# Livestock Dogs



## Ember (May 23, 2011)

This post doesn't pertain to anything about raising them.

But where we live in Indiana there is a massive Coyote problem. 

We are looking into a large dog that can be used for a pet but to guard the livestock as well.


I did some reading on Catahoula Leopard Dogs and they seem to be a good fit for what we are looking for....We saw one at a rescue and he was a really calm nice dog and in with smaller dogs and wasn't bothering them.


Does anyone have any experience with them? It says they are fiercely loyal and will protect their owners and livestock as well as hunt whatever they are introduced to.

Thanks!


----------



## freedomstarfarm (Mar 25, 2011)

I have worked with a few. Loved the ones I worked with! Great temperament and very willing to please. I wouldn't consider them a LGD in the traditional sense.I would take one hunting or leave to patrol the farm but would be hesitant to leave one loose unattended in with livestock. I also don't think they would be able to withstand cold winters outside. Thats my opinion from my experience with just a few.


----------



## DJ4wd (May 26, 2011)

We have as wonderful white shepherd named Katie. Shes awesome with the chickens, and is very smart, plus she takes the cold well, and seems to cope with the summer just fine. I highly recommend one.


----------



## Ember (May 23, 2011)

Well anything we would be getting would be a pet as well so it would spend time inside then be out with us while were outside.

I have a Black Lab and she loves Lucy and loves to lick her I'm just not 100% sure on leaving her with her alone right now because Diesel my lab is still pretty young and hasn't been around anything small besides my dads Jack Russell


----------



## myfainters (Oct 30, 2009)

Get a livestock guardian dog breed. An LGD can be a pet but it can also be trusted not to kill your stock. All NON LGD breeds can not be trusted alone with stock.

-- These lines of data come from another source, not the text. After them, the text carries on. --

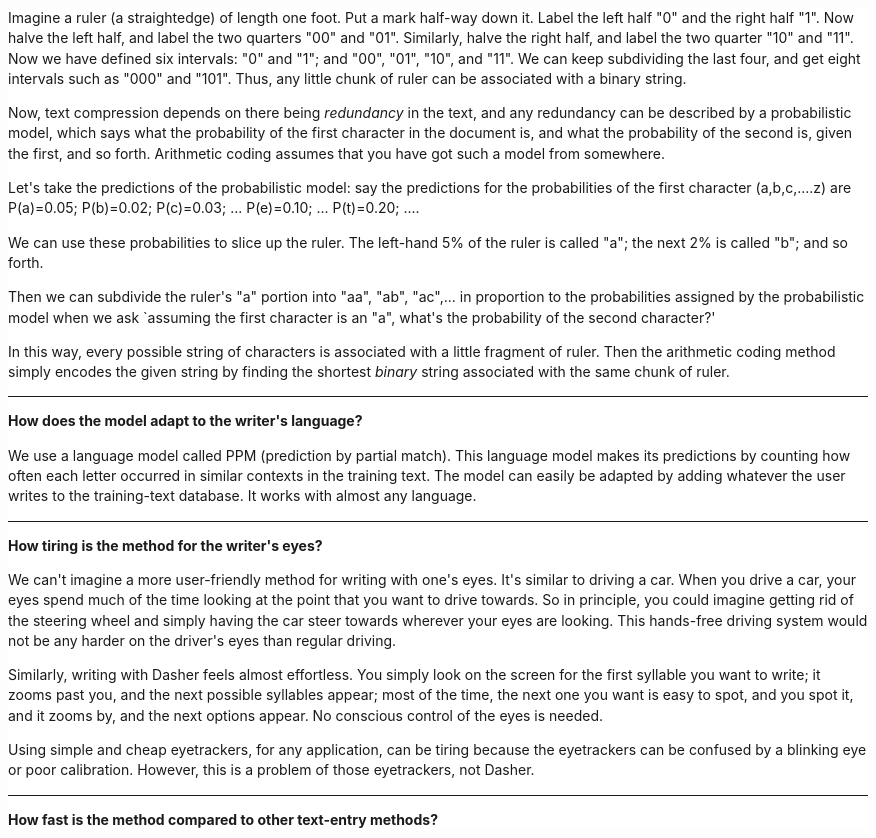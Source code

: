 Imagine a ruler (a straightedge) of length one foot. Put a mark half-way down it. Label the left half "0" and the right half "1". Now halve the left half, and label the two quarters "00" and "01". Similarly, halve the right half, and label the two quarter "10" and "11". Now we have defined six intervals: "0" and "1"; and "00", "01", "10", and "11". We can keep subdividing the last four, and get eight intervals such as "000" and "101". Thus, any little chunk of ruler can be associated with a binary string.

Now, text compression depends on there being _redundancy_ in the text, and any redundancy can be described by a probabilistic model, which says what the probability of the first character in the document is, and what the probability of the second is, given the first, and so forth. Arithmetic coding assumes that you have got such a model from somewhere.

Let's take the predictions of the probabilistic model: say the predictions for the probabilities of the first character (a,b,c,....z) are P(a)=0.05; P(b)=0.02; P(c)=0.03; ... P(e)=0.10; ... P(t)=0.20; ....

We can use these probabilities to slice up the ruler. The left-hand 5% of the ruler is called "a"; the next 2% is called "b"; and so forth.

Then we can subdivide the ruler's "a" portion into "aa", "ab", "ac",... in proportion to the probabilities assigned by the probabilistic model when we ask `assuming the first character is an "a", what's the probability of the second character?'

In this way, every possible string of characters is associated with a little fragment of ruler. Then the arithmetic coding method simply encodes the given string by finding the shortest _binary_ string associated with the same chunk of ruler.

* * *

**How does the model adapt to the writer's language?**

We use a language model called PPM (prediction by partial match). This language model makes its predictions by counting how often each letter occurred in similar contexts in the training text. The model can easily be adapted by adding whatever the user writes to the training-text database. It works with almost any language.

* * *

**How tiring is the method for the writer's eyes?**

We can't imagine a more user-friendly method for writing with one's eyes. It's similar to driving a car. When you drive a car, your eyes spend much of the time looking at the point that you want to drive towards. So in principle, you could imagine getting rid of the steering wheel and simply having the car steer towards wherever your eyes are looking. This hands-free driving system would not be any harder on the driver's eyes than regular driving.

Similarly, writing with Dasher feels almost effortless. You simply look on the screen for the first syllable you want to write; it zooms past you, and the next possible syllables appear; most of the time, the next one you want is easy to spot, and you spot it, and it zooms by, and the next options appear. No conscious control of the eyes is needed.

Using simple and cheap eyetrackers, for any application, can be tiring because the eyetrackers can be confused by a blinking eye or poor calibration. However, this is a problem of those eyetrackers, not Dasher.

* * *

**How fast is the method compared to other text-entry methods?**
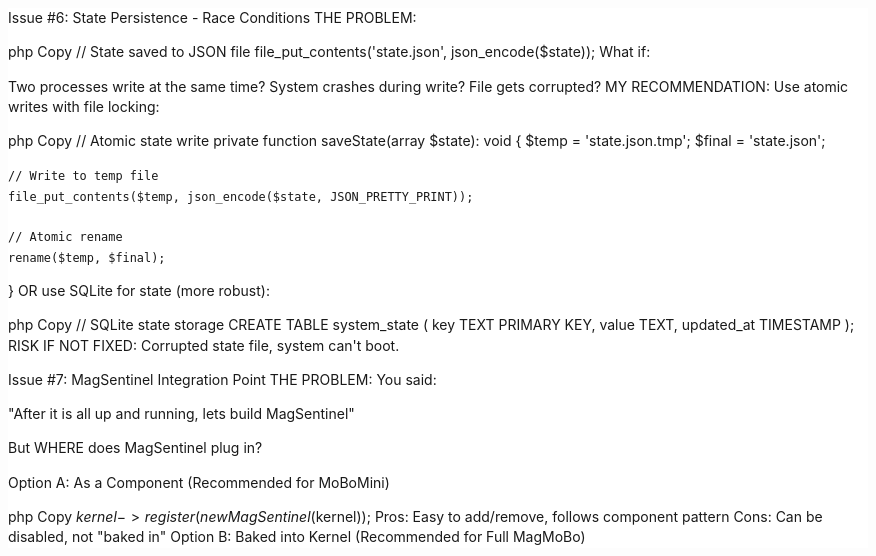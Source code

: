 Issue #6: State Persistence - Race Conditions
THE PROBLEM:

php
Copy
// State saved to JSON file
file_put_contents('state.json', json_encode($state));
What if:

Two processes write at the same time?
System crashes during write?
File gets corrupted?
MY RECOMMENDATION:
Use atomic writes with file locking:

php
Copy
// Atomic state write
private function saveState(array $state): void
{
    $temp = 'state.json.tmp';
    $final = 'state.json';
    
    // Write to temp file
    file_put_contents($temp, json_encode($state, JSON_PRETTY_PRINT));
    
    // Atomic rename
    rename($temp, $final);
}
OR use SQLite for state (more robust):

php
Copy
// SQLite state storage
CREATE TABLE system_state (
    key TEXT PRIMARY KEY,
    value TEXT,
    updated_at TIMESTAMP
);
RISK IF NOT FIXED: Corrupted state file, system can't boot.

Issue #7: MagSentinel Integration Point
THE PROBLEM:
You said:

"After it is all up and running, lets build MagSentinel"

But WHERE does MagSentinel plug in?

Option A: As a Component (Recommended for MoBoMini)

php
Copy
$kernel->register(new MagSentinel($kernel));
Pros: Easy to add/remove, follows component pattern
Cons: Can be disabled, not "baked in"
Option B: Baked into Kernel (Recommended for Full MagMoBo)
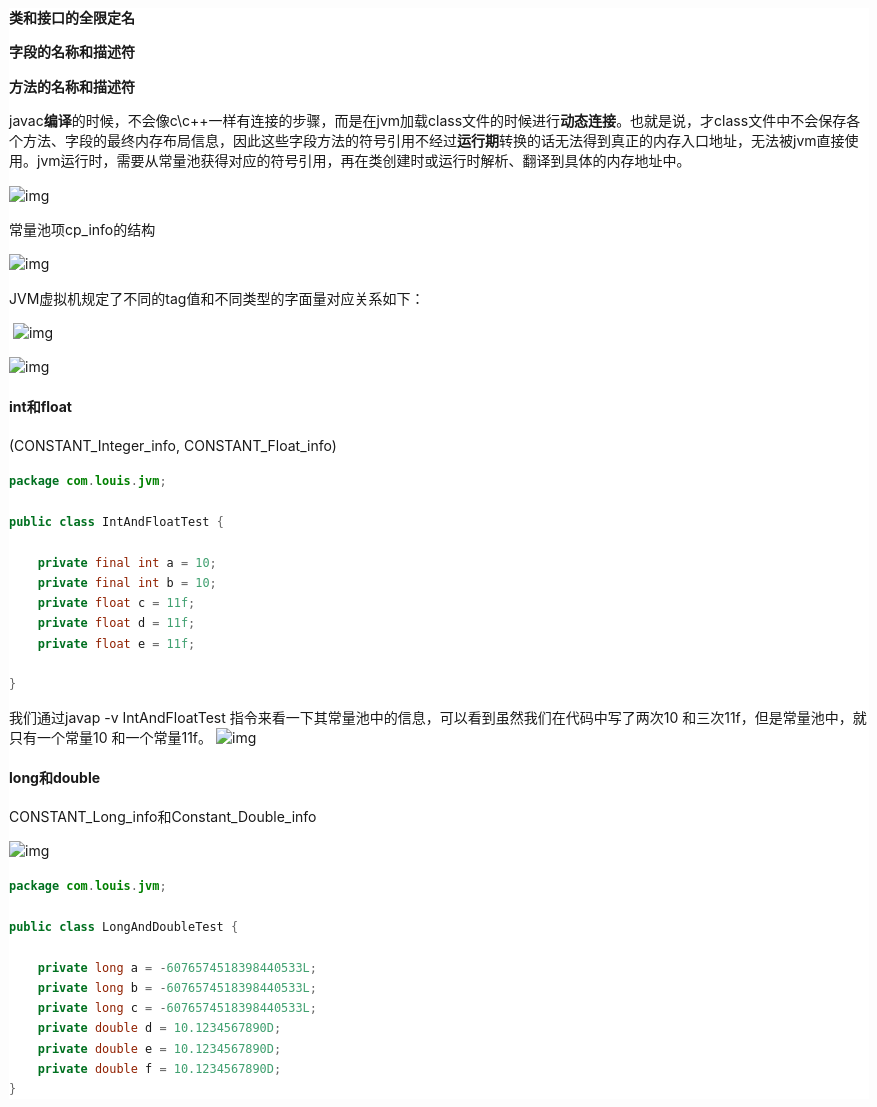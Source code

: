 **类和接口的全限定名**

**字段的名称和描述符**

**方法的名称和描述符**

javac**编译**的时候，不会像c\c++一样有连接的步骤，而是在jvm加载class文件的时候进行**动态连接**。也就是说，才class文件中不会保存各个方法、字段的最终内存布局信息，因此这些字段方法的符号引用不经过**运行期**转换的话无法得到真正的内存入口地址，无法被jvm直接使用。jvm运行时，需要从常量池获得对应的符号引用，再在类创建时或运行时解析、翻译到具体的内存地址中。

![img](assets/20141010174452984)

常量池项cp_info的结构

![img](assets/20141010142137086)

  JVM虚拟机规定了不同的tag值和不同类型的字面量对应关系如下：

​    ![img](assets/20141010142338127)

![img](assets/20141011111433728)

#### int和float

(CONSTANT_Integer_info,  CONSTANT_Float_info)

```java
package com.louis.jvm;
 
public class IntAndFloatTest {
	
	private final int a = 10;
	private final int b = 10;
	private float c = 11f;
	private float d = 11f;
	private float e = 11f;
	
}
```
我们通过javap -v IntAndFloatTest 指令来看一下其常量池中的信息，可以看到虽然我们在代码中写了两次10 和三次11f，但是常量池中，就只有一个常量10 和一个常量11f。
![img](assets/20141011140144109)

#### long和double

CONSTANT_Long_info和Constant_Double_info

![img](assets/20141011142454265)
```java
package com.louis.jvm;
 
public class LongAndDoubleTest {
	
	private long a = -6076574518398440533L;
	private long b = -6076574518398440533L;
	private long c = -6076574518398440533L;
	private double d = 10.1234567890D;
	private double e = 10.1234567890D;
	private double f = 10.1234567890D;
}
```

There are always exceptions to the rule...but why risk it? 
Some LGD breeds are:
Great Pyrenees
Maremma
Anatolian Shepherd
Kuvasz
Akbash
Karakachan
Spanish Mastiff
Pyrenean Mastiff
Caucasion Ovtcharka
Central Asian Shepherd
Komondor

There are a few other breeds as well... hope that helps.


----------



## freedomstarfarm (Mar 25, 2011)

Ember said:


> Well anything we would be getting would be a pet as well so it would spend time inside then be out with us while were outside.

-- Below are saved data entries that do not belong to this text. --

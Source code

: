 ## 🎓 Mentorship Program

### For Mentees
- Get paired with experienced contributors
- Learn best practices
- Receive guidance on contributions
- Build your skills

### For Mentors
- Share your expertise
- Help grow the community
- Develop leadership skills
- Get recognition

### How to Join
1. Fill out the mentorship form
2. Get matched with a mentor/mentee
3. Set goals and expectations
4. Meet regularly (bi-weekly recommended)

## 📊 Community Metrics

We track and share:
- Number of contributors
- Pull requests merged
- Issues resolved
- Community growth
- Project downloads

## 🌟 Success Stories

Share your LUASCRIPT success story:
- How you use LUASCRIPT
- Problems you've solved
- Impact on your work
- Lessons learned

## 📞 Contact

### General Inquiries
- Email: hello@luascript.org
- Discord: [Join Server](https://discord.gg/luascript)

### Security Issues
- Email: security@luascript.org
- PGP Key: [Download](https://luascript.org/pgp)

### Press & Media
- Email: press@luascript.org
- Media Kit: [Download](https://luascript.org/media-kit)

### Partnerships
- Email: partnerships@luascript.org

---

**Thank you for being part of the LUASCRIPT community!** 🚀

If you don't plan on it being outside unless you are there and don't plan on it being in the field with the animals a Catahoula would be a great dog and great protector of his family and property.


----------



## Ember (May 23, 2011)

I will check into those breeds, my boyfriend has fallin in love with Catahoula's since we saw one at the rescue but I'll look though those other breeds to see what they are all about 

His mom has Llamas in with the goats and both him and I hate llamas so maybe someday I'd like to phase them out..LOL


----------



## Ember (May 23, 2011)

Do you leave your dogs in the pasture day and night or just during the day?


----------



## freedomstarfarm (Mar 25, 2011)

Once we have a true LGD she will live full time in the pasture. 
Right now our 3 dogs are outside all day (not in the pasture) and we send them out a few times at night to make patrols.


----------



## Burns Branch Boers (Apr 11, 2011)

We just got a pyrenees, she is older, and has been a LGD all her life. She lives outside with the goats but she has access to stalls in the barn, paddock for shade and can go out in the pasture with the goats anytime she pleases. She is good with my human children and very sweet but she KNOWS HER JOB and anytime something suspicious comes about you can see her flying across the pasture to put herself between the threat and her goats. 

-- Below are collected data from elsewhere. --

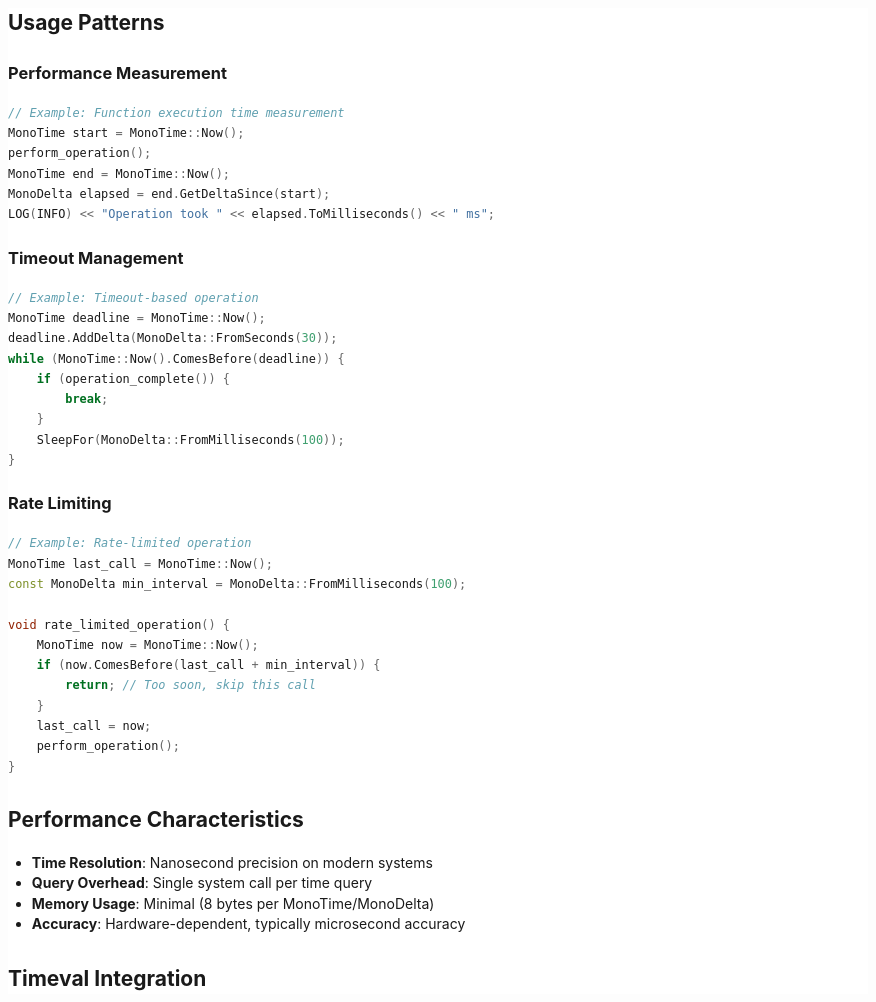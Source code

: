 ## Usage Patterns

### Performance Measurement
```cpp
// Example: Function execution time measurement
MonoTime start = MonoTime::Now();
perform_operation();
MonoTime end = MonoTime::Now();
MonoDelta elapsed = end.GetDeltaSince(start);
LOG(INFO) << "Operation took " << elapsed.ToMilliseconds() << " ms";
```

### Timeout Management
```cpp
// Example: Timeout-based operation
MonoTime deadline = MonoTime::Now();
deadline.AddDelta(MonoDelta::FromSeconds(30));
while (MonoTime::Now().ComesBefore(deadline)) {
    if (operation_complete()) {
        break;
    }
    SleepFor(MonoDelta::FromMilliseconds(100));
}
```

### Rate Limiting
```cpp
// Example: Rate-limited operation
MonoTime last_call = MonoTime::Now();
const MonoDelta min_interval = MonoDelta::FromMilliseconds(100);

void rate_limited_operation() {
    MonoTime now = MonoTime::Now();
    if (now.ComesBefore(last_call + min_interval)) {
        return; // Too soon, skip this call
    }
    last_call = now;
    perform_operation();
}
```

## Performance Characteristics

- **Time Resolution**: Nanosecond precision on modern systems
- **Query Overhead**: Single system call per time query
- **Memory Usage**: Minimal (8 bytes per MonoTime/MonoDelta)
- **Accuracy**: Hardware-dependent, typically microsecond accuracy

## Timeval Integration
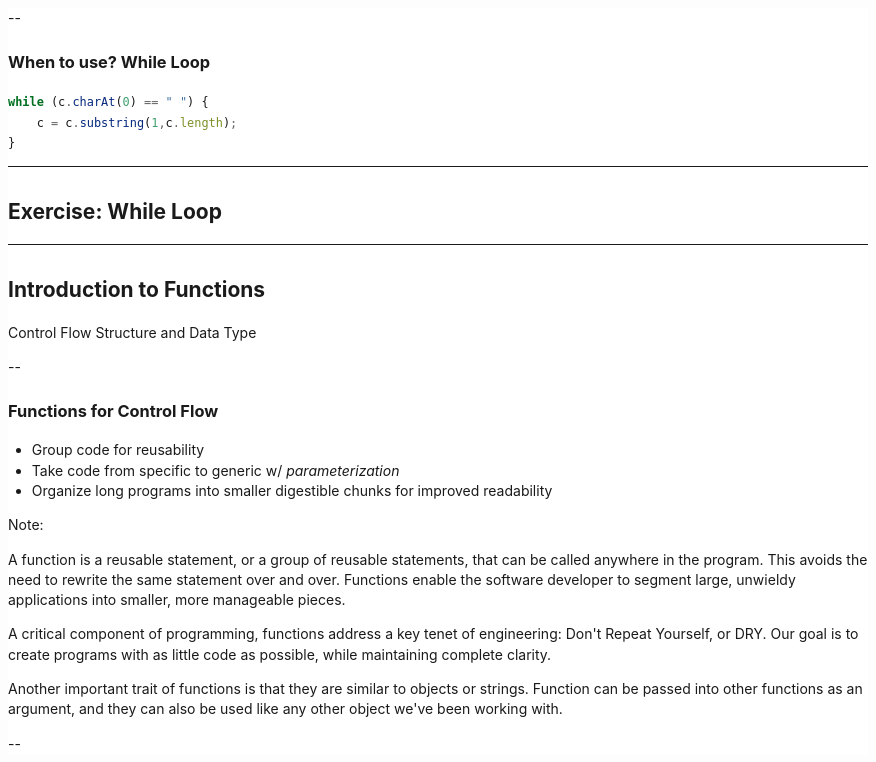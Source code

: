 --

### When to use? While Loop

```javascript
while (c.charAt(0) == " ") {
	c = c.substring(1,c.length);
}
```
---

## Exercise: While Loop

---

## Introduction to Functions

Control Flow Structure and Data Type

--

### Functions for Control Flow

- Group code for reusability
- Take code from specific to generic w/ *parameterization*
- Organize long programs into smaller digestible chunks for improved readability

Note:

A function is a reusable statement, or a group of reusable statements, that can be called anywhere in the program. This avoids the need to rewrite the same statement over and over. Functions enable the software developer to segment large, unwieldy applications into smaller, more manageable pieces.

A critical component of programming, functions address a key tenet of engineering: Don't Repeat Yourself, or DRY. Our goal is to create programs with as little code as possible, while maintaining complete clarity.

Another important trait of functions is that they are similar to objects or strings. Function can be passed into other functions as an argument, and they can also be used like any other object we've been working with.

--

We have 3 house dogs-they are our pets and would be shocked to find themselves left in the barn or paddock at night :laugh: They are kept totally separate from the goats and Venus, our LGD. Our little house dog would get butted (I am sure) and my lab would chase the goats for fun--my mastiff would chase the goats for the kill!!!

This is totally my opinion but I feel that if you truely want a "working" dog they have to be just that---I feel that crossing the lines as pet/working dog is very confusing for the animal. Dont' get me wrong--we love on Venus and pet her all the time but she never comes into the house or our backyard. The barn and pastures is her realm.


----------



## Tkinwashougal (Oct 19, 2011)

You might want to read the fine print on your homeowners insurance--mine specifically named Catahoulas as a breed they wouldn't cover if the dog bit someone or damaged property.


----------



## Jessaba (May 13, 2010)

We have a 5 month old Great Pyrenees and while she is still learning the ropes she is an AMAZING dog....they are barkers though....


any LGD should be left outside with the animals you want guarded so they can bond to them....our GP is very loyal to us and the goats and I couldn't imagine being without her. Good luck


----------



## nancy d (Oct 5, 2007)

Honestly, if there's coyotes around an LGD in full time with goats is the solution as well as prevention.
Our two (Anatolians) have never been anywhere but with their goats. Any preditor who is hungry enough or dumb enough to attempt a meal is going to be one itself.


----------



## Guest (Oct 22, 2011)

I think if you want a pet, a catahula is a great choice for farm life. However if there is a coyote problem ,an indoor "pet dog" that is always with its people will be of no use when coyotes choose to invade. They will sneak in and come and go before anything knows they were there. If you are concerned about the safety of your animals, you need a dog that can be outside 24/7. It doesn't HAVE to be a lgd breed housed with the goats, but something big, strong and weather hardy that can be trusted if an animal exscapes the pen and be able to access all outskirts of the enclosure (the back portion specifically). Also coyotes are smart enough to distract the loose dog on the other end of property while another goes in for a kill. This is why a tried and true LGD breed is a huge plus and most farms have multiple guardians.
Keep researching!!!  And maybe just get 2 dogs. one for a "pet" and one for a "guard".
We have Anatolians and LOVE them!!!
Patina


----------



## Jessaba (May 13, 2010)

Patina is right, a house pet isn't going to help get rid of coyotes....I would definitely recommend a LGD... Our LGD has never been with anything other than goats and she does a great job protecting....she lets us know when something is out there and she scares it away.... Our dog makes sure all goats are in the house for the night and when there is a threat she definitely keeps it away while still keeping goats safe...we also made sure she was ok with chickens as sometimes our chickens get out and we wanted to be sure that she wouldn't kill them. 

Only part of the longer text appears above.